** Data provided follows **
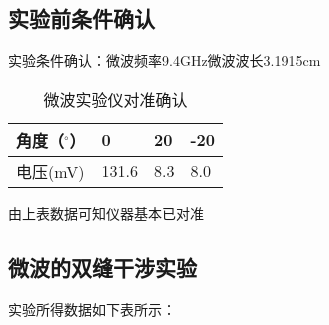 \documentclass[UTF-8,twoside,cs4size]{ctexart}
\begin{document}
\subsection{实验前条件确认}
实验条件确认：微波频率9.4GHz\quad 微波波长3.1915cm
\begin{table}[!h]
    \centering
    \caption{微波实验仪对准确认}
    \begin{tabular}{|l|l|l|l|}
    \hline
        角度（$^{\circ}$） & 0 & 20 & -20 \\ \hline
        电压(mV) & 131.6 & 8.3 & 8.0 \\ \hline
    \end{tabular}
\end{table}
由上表数据可知仪器基本已对准
\subsection{微波的双缝干涉实验}
实验所得数据如下表所示：
\newpage
\end{document}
** End of Data provided **
How to complete this task:
Filter the entries and keep only the lines holding "hline".

Solution for this problem:
    \hline
        角度（$^{\circ}$） & 0 & 20 & -20 \\ \hline
        电压(mV) & 131.6 & 8.3 & 8.0 \\ \hline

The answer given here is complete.